Your assignment: When you retype the entries, keep each one exact and leave out the pictures.

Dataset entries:
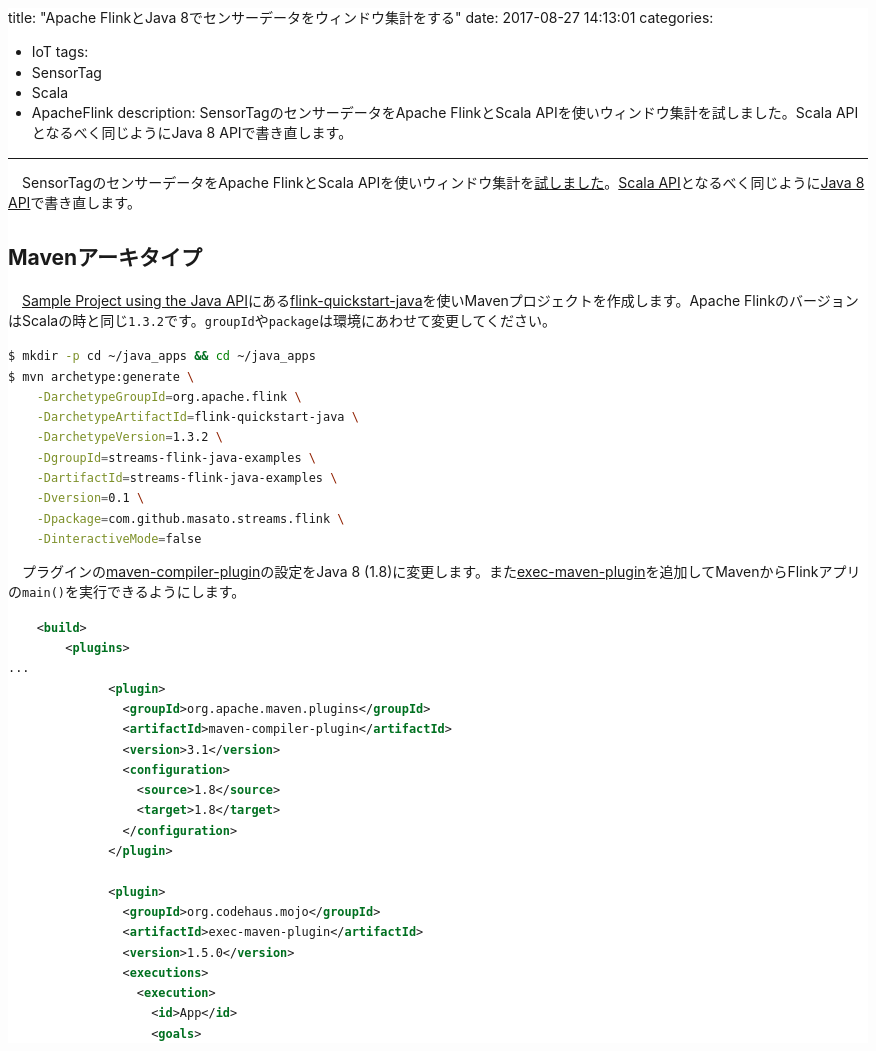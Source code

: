 title: "Apache FlinkとJava 8でセンサーデータをウィンドウ集計をする"
date: 2017-08-27 14:13:01
categories:
 - IoT
tags:
 - SensorTag
 - Scala
 - ApacheFlink
description: SensorTagのセンサーデータをApache FlinkとScala APIを使いウィンドウ集計を試しました。Scala APIとなるべく同じようにJava 8 APIで書き直します。
---

　SensorTagのセンサーデータをApache FlinkとScala APIを使いウィンドウ集計を[試しました](https://masato.github.io/2017/08/10/sensortag-apache-flink-scala/)。[Scala API](https://ci.apache.org/projects/flink/flink-docs-release-1.3/dev/scala_api_extensions.html)となるべく同じように[Java 8 API](https://ci.apache.org/projects/flink/flink-docs-release-1.3/dev/java8.html)で書き直します。




## Mavenアーキタイプ

　[Sample Project using the Java API](https://ci.apache.org/projects/flink/flink-docs-release-1.3/quickstart/java_api_quickstart.html)にある[flink-quickstart-java](https://mvnrepository.com/artifact/org.apache.flink/flink-quickstart-java)を使いMavenプロジェクトを作成します。Apache FlinkのバージョンはScalaの時と同じ`1.3.2`です。`groupId`や`package`は環境にあわせて変更してください。

```bash
$ mkdir -p cd ~/java_apps && cd ~/java_apps
$ mvn archetype:generate \
    -DarchetypeGroupId=org.apache.flink \
    -DarchetypeArtifactId=flink-quickstart-java \
    -DarchetypeVersion=1.3.2 \
    -DgroupId=streams-flink-java-examples \
    -DartifactId=streams-flink-java-examples \
    -Dversion=0.1 \
    -Dpackage=com.github.masato.streams.flink \
    -DinteractiveMode=false
```

　プラグインの[maven-compiler-plugin](https://maven.apache.org/plugins/maven-compiler-plugin/)の設定をJava 8 (1.8)に変更します。また[exec-maven-plugin](http://www.mojohaus.org/exec-maven-plugin/)を追加してMavenからFlinkアプリの`main()`を実行できるようにします。


```xml pom.xml
    <build>
        <plugins>
...
              <plugin>
                <groupId>org.apache.maven.plugins</groupId>
                <artifactId>maven-compiler-plugin</artifactId>
                <version>3.1</version>
                <configuration>
                  <source>1.8</source>
                  <target>1.8</target>
                </configuration>
              </plugin>

              <plugin>
                <groupId>org.codehaus.mojo</groupId>
                <artifactId>exec-maven-plugin</artifactId>
                <version>1.5.0</version>
                <executions>
                  <execution>
                    <id>App</id>
                    <goals>
```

Output of the task:
Source code

: title: "Apache FlinkとJava 8でセンサーデータをウィンドウ集計をする"
date: 2017-08-27 14:13:01
categories:
 - IoT
tags:
 - SensorTag
 - Scala
 - ApacheFlink
description: SensorTagのセンサーデータをApache FlinkとScala APIを使いウィンドウ集計を試しました。Scala APIとなるべく同じようにJava 8 APIで書き直します。
---

　SensorTagのセンサーデータをApache FlinkとScala APIを使いウィンドウ集計を[試しました](https://masato.github.io/2017/08/10/sensortag-apache-flink-scala/)。[Scala API](https://ci.apache.org/projects/flink/flink-docs-release-1.3/dev/scala_api_extensions.html)となるべく同じように[Java 8 API](https://ci.apache.org/projects/flink/flink-docs-release-1.3/dev/java8.html)で書き直します。




## Mavenアーキタイプ

　[Sample Project using the Java API](https://ci.apache.org/projects/flink/flink-docs-release-1.3/quickstart/java_api_quickstart.html)にある[flink-quickstart-java](https://mvnrepository.com/artifact/org.apache.flink/flink-quickstart-java)を使いMavenプロジェクトを作成します。Apache FlinkのバージョンはScalaの時と同じ`1.3.2`です。`groupId`や`package`は環境にあわせて変更してください。

```bash
$ mkdir -p cd ~/java_apps && cd ~/java_apps
$ mvn archetype:generate \
    -DarchetypeGroupId=org.apache.flink \
    -DarchetypeArtifactId=flink-quickstart-java \
    -DarchetypeVersion=1.3.2 \
    -DgroupId=streams-flink-java-examples \
    -DartifactId=streams-flink-java-examples \
    -Dversion=0.1 \
    -Dpackage=com.github.masato.streams.flink \
    -DinteractiveMode=false
```

　プラグインの[maven-compiler-plugin](https://maven.apache.org/plugins/maven-compiler-plugin/)の設定をJava 8 (1.8)に変更します。また[exec-maven-plugin](http://www.mojohaus.org/exec-maven-plugin/)を追加してMavenからFlinkアプリの`main()`を実行できるようにします。


```xml pom.xml
    <build>
        <plugins>
...
              <plugin>
                <groupId>org.apache.maven.plugins</groupId>
                <artifactId>maven-compiler-plugin</artifactId>
                <version>3.1</version>
                <configuration>
                  <source>1.8</source>
                  <target>1.8</target>
                </configuration>
              </plugin>

              <plugin>
                <groupId>org.codehaus.mojo</groupId>
                <artifactId>exec-maven-plugin</artifactId>
                <version>1.5.0</version>
                <executions>
                  <execution>
                    <id>App</id>
                    <goals>
```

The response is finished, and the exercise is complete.